Efficacy: The functional properties of stem cell‐derived RBCs and platelets should be characterized sufficiently in both preclinical studies and clinical applications. In terms of RBC products, their functions posttransfusion are affected by the hemoglobin type (HbA or HbF), hemoglobin concentrations in the recipient, enucleation potential, and cell maturation level. 13 To evaluate the functions of stem cell‐generated megakaryocytic precursors and platelet products, the platelet‐shedding potency of megakaryocytes and the activation and aggregation capacity of platelets need to be assessed in vitro.

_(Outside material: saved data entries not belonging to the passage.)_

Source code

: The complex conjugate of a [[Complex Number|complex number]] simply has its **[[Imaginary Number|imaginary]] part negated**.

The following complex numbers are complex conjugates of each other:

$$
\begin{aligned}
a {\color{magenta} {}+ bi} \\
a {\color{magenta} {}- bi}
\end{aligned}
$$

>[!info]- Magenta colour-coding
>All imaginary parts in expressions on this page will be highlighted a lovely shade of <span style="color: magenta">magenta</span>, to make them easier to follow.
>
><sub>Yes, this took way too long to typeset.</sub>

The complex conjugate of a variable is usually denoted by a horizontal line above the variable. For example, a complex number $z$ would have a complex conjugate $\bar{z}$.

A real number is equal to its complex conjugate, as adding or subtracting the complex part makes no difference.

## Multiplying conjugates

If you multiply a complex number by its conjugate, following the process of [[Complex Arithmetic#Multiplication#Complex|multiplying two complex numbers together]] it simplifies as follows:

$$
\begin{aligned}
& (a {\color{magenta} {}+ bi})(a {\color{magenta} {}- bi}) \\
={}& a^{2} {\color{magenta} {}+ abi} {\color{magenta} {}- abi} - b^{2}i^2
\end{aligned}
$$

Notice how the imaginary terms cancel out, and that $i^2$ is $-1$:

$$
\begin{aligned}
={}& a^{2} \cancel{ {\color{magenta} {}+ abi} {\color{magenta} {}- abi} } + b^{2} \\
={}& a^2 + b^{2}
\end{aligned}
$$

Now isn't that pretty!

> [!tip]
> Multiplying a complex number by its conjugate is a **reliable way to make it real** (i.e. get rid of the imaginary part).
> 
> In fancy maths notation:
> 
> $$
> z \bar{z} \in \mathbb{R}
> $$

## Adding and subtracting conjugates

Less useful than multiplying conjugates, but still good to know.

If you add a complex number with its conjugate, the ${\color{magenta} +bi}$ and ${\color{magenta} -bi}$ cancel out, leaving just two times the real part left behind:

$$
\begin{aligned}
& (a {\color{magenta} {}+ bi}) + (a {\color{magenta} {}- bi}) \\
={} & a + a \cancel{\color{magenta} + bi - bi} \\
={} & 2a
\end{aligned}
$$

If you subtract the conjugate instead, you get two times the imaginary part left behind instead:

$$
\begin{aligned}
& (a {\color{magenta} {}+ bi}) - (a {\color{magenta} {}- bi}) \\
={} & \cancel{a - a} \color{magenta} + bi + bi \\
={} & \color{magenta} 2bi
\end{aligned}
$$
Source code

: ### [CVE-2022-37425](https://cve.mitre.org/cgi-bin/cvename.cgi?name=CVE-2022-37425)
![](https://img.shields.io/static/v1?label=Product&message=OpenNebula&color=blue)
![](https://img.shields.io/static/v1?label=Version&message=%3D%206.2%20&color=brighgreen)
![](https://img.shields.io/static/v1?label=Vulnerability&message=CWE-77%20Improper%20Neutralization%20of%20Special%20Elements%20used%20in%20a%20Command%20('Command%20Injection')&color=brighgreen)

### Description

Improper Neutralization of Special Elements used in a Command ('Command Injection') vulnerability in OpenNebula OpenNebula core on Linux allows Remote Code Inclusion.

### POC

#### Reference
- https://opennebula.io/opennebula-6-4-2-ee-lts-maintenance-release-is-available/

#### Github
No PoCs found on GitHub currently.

The therapeutic efficacy of stem cell‐generated RBCs and platelets should be validated in relevant animal models.
In the final products of these manipulated cell formulations that are ready for human use, other quality parameters, including the cell number, cell viability, components, cytokine and supplement residues, osmotic pressure, and pH, should be monitored, and endotoxin tests should be performed.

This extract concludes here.